And, then something happened. It rained.
A quick text from the show's organizer and we had a whole unexpected free day in front of us. Hooray.
After my daughter got over her initial disappointment, she settled in on the couch to watch one of her favorite shows on our iPad. The idea of her wasting an entire day got to me. So, I suggested I take her and some friends to the movies.
Now before you tell me that I simply traded one screen for another, let me explain. Meeting friends, actually traveling to a theatre (in our case, that's about 25 minutes in the car), shopping for junk food, gossiping before the movie, comparing notes after ... I think it's a much more active afternoon than simply staring at video on a tablet. Should I have suggested a museum instead? Probably. But, somehow I don't think that would have been met with much enthusiasm.
Anyway, the movie I suggested was Pitch Perfect. A BFF had already seen it and said it was great. Apparently, it was about a girls' singing group and the teasers we had seen looked funny. It reminded me of an edgier Glee!
Usually, I drive my daughter and her friends to the theatre, then they go to one movie and I go to another. That way, they have their privacy as well as their chauffeur. This time though, the other options were limited. When I warned my daughter that I was going to see Pitch Perfect too, she was less than thrilled. I reassured her that I would sit far away from her and her friends and pretend I didn't know them. This was but a small consolation. However, she didn't have much of a choice.
We arrived early and I went to the box office while the girls raided the discount store Below 5 for candy.
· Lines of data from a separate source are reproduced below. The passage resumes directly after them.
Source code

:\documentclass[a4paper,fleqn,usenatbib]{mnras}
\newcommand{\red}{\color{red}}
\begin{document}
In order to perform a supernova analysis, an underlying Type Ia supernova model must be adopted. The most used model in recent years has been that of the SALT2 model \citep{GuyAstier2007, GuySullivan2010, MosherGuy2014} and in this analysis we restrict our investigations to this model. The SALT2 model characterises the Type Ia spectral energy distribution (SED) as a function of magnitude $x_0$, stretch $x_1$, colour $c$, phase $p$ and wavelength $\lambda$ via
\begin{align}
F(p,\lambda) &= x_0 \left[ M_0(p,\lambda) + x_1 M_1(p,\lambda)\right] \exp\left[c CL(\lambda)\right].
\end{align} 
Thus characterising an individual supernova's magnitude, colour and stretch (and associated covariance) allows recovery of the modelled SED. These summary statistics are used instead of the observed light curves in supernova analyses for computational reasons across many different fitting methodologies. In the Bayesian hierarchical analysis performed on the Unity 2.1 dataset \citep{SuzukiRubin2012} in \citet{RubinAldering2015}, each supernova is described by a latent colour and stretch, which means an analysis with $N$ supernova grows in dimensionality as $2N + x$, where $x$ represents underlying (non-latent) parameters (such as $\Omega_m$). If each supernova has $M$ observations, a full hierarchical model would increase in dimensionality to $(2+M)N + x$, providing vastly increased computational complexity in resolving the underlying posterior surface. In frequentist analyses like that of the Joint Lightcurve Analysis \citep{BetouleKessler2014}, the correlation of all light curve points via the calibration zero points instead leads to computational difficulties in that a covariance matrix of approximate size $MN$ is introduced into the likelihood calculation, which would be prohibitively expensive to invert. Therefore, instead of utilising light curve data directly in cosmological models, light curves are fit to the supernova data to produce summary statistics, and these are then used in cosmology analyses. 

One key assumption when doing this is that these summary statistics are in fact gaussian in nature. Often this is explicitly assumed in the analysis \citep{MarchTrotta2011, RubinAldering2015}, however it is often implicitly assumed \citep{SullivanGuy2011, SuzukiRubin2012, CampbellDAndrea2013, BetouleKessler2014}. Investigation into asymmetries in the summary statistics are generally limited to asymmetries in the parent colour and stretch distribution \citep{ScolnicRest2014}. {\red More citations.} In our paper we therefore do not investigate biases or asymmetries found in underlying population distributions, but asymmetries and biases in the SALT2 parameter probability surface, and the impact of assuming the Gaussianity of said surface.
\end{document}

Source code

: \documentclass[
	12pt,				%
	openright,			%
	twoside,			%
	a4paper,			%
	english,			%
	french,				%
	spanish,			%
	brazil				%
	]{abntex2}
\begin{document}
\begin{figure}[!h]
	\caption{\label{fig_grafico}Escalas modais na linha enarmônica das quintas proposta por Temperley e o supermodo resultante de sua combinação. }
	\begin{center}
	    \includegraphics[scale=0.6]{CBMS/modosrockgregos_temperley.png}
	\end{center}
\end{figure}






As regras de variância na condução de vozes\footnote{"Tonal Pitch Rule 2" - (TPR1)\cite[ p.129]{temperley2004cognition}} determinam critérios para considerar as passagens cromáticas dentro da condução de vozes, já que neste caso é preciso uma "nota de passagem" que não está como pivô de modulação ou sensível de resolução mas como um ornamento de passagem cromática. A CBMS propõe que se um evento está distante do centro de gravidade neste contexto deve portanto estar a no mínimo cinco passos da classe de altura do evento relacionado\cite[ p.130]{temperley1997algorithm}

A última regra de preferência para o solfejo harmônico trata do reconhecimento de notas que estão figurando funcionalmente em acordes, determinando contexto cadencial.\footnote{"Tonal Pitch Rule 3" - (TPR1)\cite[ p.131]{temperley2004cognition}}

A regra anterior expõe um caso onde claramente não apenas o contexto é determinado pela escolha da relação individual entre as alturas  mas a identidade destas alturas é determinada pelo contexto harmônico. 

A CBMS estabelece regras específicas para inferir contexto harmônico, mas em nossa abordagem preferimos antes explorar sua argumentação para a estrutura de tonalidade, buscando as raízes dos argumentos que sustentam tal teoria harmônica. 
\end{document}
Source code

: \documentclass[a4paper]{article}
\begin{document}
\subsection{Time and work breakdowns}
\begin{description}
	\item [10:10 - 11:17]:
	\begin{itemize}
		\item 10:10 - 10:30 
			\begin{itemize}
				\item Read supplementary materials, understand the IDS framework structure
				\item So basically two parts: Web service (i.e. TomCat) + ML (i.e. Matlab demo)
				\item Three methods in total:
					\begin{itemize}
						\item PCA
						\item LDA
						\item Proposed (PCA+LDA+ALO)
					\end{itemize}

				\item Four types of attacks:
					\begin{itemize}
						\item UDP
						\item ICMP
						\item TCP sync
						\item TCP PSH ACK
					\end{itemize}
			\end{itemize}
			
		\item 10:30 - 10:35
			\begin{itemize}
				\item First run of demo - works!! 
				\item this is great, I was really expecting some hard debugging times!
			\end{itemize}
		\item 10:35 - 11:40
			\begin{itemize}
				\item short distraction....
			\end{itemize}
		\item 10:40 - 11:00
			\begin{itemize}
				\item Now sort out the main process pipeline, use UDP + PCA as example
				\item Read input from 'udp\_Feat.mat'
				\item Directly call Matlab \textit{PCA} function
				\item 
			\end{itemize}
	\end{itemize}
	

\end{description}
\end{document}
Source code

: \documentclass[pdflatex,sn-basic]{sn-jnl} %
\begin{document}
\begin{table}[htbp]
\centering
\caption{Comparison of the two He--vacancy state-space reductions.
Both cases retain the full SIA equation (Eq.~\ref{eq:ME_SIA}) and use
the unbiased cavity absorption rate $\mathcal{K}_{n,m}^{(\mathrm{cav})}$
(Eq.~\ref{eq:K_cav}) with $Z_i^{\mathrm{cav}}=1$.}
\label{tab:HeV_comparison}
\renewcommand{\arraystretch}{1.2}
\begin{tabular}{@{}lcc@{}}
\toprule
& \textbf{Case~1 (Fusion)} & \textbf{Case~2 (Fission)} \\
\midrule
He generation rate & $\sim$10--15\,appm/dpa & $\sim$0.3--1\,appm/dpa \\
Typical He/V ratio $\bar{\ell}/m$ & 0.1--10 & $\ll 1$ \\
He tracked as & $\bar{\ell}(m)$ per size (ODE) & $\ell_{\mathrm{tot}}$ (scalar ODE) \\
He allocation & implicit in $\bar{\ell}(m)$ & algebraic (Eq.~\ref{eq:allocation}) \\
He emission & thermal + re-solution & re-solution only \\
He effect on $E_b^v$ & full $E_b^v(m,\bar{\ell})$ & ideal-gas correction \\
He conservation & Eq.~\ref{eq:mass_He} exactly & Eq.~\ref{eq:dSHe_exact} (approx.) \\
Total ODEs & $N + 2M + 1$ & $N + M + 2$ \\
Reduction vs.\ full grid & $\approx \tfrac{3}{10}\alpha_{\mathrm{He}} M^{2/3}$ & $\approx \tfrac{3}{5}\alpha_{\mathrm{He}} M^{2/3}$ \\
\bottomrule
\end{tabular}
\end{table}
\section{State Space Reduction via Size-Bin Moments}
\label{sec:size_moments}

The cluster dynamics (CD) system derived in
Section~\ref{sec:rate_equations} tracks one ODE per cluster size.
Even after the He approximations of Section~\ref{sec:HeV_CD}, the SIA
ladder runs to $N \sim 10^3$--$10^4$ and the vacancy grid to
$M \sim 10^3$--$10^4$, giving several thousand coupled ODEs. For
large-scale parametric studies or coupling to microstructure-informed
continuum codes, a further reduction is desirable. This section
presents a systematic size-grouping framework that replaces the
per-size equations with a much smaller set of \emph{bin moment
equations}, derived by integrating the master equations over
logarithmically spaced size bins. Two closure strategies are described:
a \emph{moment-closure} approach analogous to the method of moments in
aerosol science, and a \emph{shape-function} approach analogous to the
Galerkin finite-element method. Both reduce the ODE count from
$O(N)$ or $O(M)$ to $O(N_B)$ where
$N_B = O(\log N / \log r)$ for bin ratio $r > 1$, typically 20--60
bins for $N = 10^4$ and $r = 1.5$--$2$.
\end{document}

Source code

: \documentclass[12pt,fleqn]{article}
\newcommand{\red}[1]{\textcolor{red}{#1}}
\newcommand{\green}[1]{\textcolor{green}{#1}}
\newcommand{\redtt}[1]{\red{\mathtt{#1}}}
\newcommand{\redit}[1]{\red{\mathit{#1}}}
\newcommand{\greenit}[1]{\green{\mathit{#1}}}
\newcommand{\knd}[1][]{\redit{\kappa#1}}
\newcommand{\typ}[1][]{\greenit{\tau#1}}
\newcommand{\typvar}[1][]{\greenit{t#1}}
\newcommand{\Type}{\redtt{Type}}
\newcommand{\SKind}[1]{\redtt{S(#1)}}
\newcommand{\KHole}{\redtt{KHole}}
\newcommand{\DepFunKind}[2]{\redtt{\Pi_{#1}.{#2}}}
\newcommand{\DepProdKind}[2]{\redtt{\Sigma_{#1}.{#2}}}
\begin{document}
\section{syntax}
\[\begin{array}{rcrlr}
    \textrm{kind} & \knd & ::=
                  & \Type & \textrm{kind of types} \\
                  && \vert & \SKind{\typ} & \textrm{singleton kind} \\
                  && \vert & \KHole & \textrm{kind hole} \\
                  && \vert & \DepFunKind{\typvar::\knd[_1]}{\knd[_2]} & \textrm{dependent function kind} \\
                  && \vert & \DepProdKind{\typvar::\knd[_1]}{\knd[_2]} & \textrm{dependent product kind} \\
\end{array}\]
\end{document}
Once inside, they headed up into the stadium seating while I settled into a seat in the third row. I have always liked my movies up close and personal.
After too many ads, too many previews and too many warnings about shutting off our cell phones, the film started. As expected, it centered around a college a capella group, called the Barden Belles. With the bulk of their prissy team graduating, they have to recruit an array of misfit singers, who don't really fit the mold. There's a "lezzie" and a "fatty" and a sexpot and an angry edgy girl — all stereotypes, but fun. Eventually they embrace everyone's unique talents and personalities. Of course, they win Nationals. Yay.
Pitch Perfect was pitch perfectly what I expected except for one technicolor plot element. The leader of the group, a pretty blonde named Aubrey, blows under pressure. I mean, she really blows. As in, blows chunks.
This charming twist happened not once but twice (three times, actually, if you count an onscreen replay via YouTube). It was as though the movie had miraculously morphed from Glee! into Bridesmaids. Or The Hangover. And, in case the actual vomiting wasn't gross enough (trust me, it was, I think they used baked beans, lots and lots of baked beans), one fairly vacant member of the Belles falls into a pool of puke and proceeds to make a snow angel.
I repeat ... eeeeeeeeew!
Not the sort of girl power movie I was hoping for. (When did chick flicks become upchuck flicks?)
Nevertheless, my girls seemed to enjoy it. On the way home, they gave the movie high marks and relived some of the funnier moments. They agreed that the ending was satisfying — predictable, but satisfying. No one said anything about the you-know-what.
Stomach troubles aside, it was a nice afternoon all around. It will just be a while before I serve baked beans again.